Alphabet Inc. legal chief David Drummond unloaded about $145 million of stock -- his biggest share sale on record -- in the weeks before co-founder Larry Page stepped down as chief executive officer.
Drummond sold $72 million of stock in early November and an additional $73 million on Dec. 2, regulatory filings show. The latter disposal occurred a day before the Google parent announced that Sundar Pichai would succeed Page as CEO and become Drummond’s boss.
While he has sold stock periodically since joining the firm in 2002, Drummond has divested almost twice as much this year as he did in 2018. He was Google’s first lawyer and ran the search giant’s legal and corporate development arms for years before shifting to Alphabet in 2015.
Last year, Drummond was accused of having had a relationship with a female employee in the legal department. The woman, Jennifer Blakely, later came forward, saying Drummond abandoned her and their child and repeatedly violated rules governing workplace relationships.
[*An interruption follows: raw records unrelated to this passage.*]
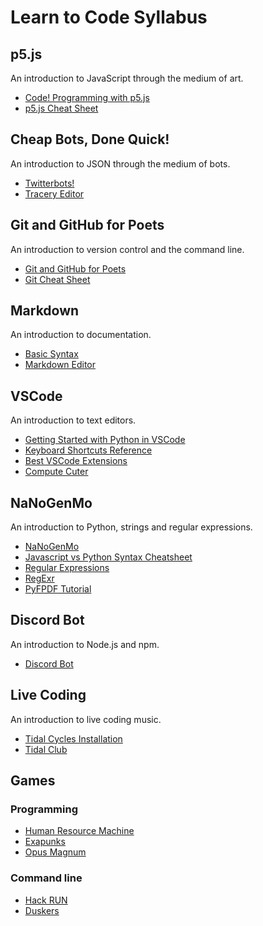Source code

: # Learn to Code Syllabus

## p5.js

An introduction to JavaScript through the medium of art.

- [Code! Programming with p5.js](https://thecodingtrain.com/beginners/p5js/)
- [p5.js Cheat Sheet](https://bmoren.github.io/p5js-cheat-sheet/)

## Cheap Bots, Done Quick!

An introduction to JSON through the medium of bots.

- [Twitterbots!](https://github.com/codekitchensd/2016-03-24-twitterbots)
- [Tracery Editor](https://www.brightspiral.com/tracery/)

## Git and GitHub for Poets

An introduction to version control and the command line.

- [Git and GitHub for Poets](https://thecodingtrain.com/beginners/git-and-github/)
- [Git Cheat Sheet](https://education.github.com/git-cheat-sheet-education.pdf)

## Markdown

An introduction to documentation.

- [Basic Syntax](https://www.markdownguide.org/basic-syntax)
- [Markdown Editor](https://markdown-editor.github.io/)

## VSCode

An introduction to text editors.

- [Getting Started with Python in VSCode](https://code.visualstudio.com/docs/python/python-tutorial)
- [Keyboard Shortcuts Reference](https://code.visualstudio.com/shortcuts/keyboard-shortcuts-macos.pdf)
- [Best VSCode Extensions](https://dev.to/theme_selection/vs-codes-every-developers-should-use-in-2020-2fa3)
- [Compute Cuter](https://computecuter.com/)

## NaNoGenMo

An introduction to Python, strings and regular expressions.

- [NaNoGenMo](https://nanogenmo.github.io/)
- [Javascript vs Python Syntax Cheatsheet](https://medium.com/geekculture/javascript-vs-python-syntax-cheatsheet-9bc7c59599c6)
- [Regular Expressions](https://www.youtube.com/watch?v=7DG3kCDx53c&list=PLRqwX-V7Uu6YEypLuls7iidwHMdCM6o2w)
- [RegExr](https://regexr.com/)
- [PyFPDF Tutorial](https://pyfpdf.readthedocs.io/en/latest/Tutorial/index.html)

## Discord Bot

An introduction to Node.js and npm.

- [Discord Bot](https://thecodingtrain.com/learning/bots/discord/)

## Live Coding

An introduction to live coding music.

- [Tidal Cycles Installation](docs/TidalCyclesInstallation.md)
- [Tidal Club](https://www.youtube.com/watch?v=i9Rsn8-BAY4&list=PL2lW1zNIIwj3bDkh-Y3LUGDuRcoUigoDs&index=2)

## Games

### Programming

- [Human Resource Machine](https://store.steampowered.com/app/375820/Human_Resource_Machine/)
- [Exapunks](https://store.steampowered.com/app/716490/EXAPUNKS/)
- [Opus Magnum](https://store.steampowered.com/app/558990/Opus_Magnum/)

### Command line

- [Hack RUN](https://store.steampowered.com/app/378110/Hack_RUN/)
- [Duskers](https://store.steampowered.com/app/254320/Duskers/)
Drummond, 56, has said the two underwent a difficult breakup and that he never started a relationship with anyone else at company.
But the details, coupled with accusations of misconduct by other senior Google executives, gave more fuel to critics who said that the company hadn’t done enough to reform a culture where powerful men weren’t penalized for inappropriate relationships or sexual misconduct. Last year, thousands of Google employees worldwide walked off the job in protest.
This year, Alphabet’s board began investigating how misconduct matters were handled. The company no longer requires that workers sign away their right to challenge it in court. Some other executives accused of misconduct have left the company.
A Google spokeswoman declined to comment or to make Drummond available for comment.
Insider stock sales are closely watched by some investors to gauge management’s confidence in the business. That said, executive stock sales are hardly unusual. Most public-company bosses receive the bulk of their compensation in equity and periodically dispose of some of it to diversify their wealth.
Drummond has sold about 120,000 shares, worth roughly $157 million, so far this year. Regulatory filings suggest he collected most of those shares by exercising stock options with expiration dates from December 2020 through April 2022. The sales figures don’t exclude the cost of exercising those options.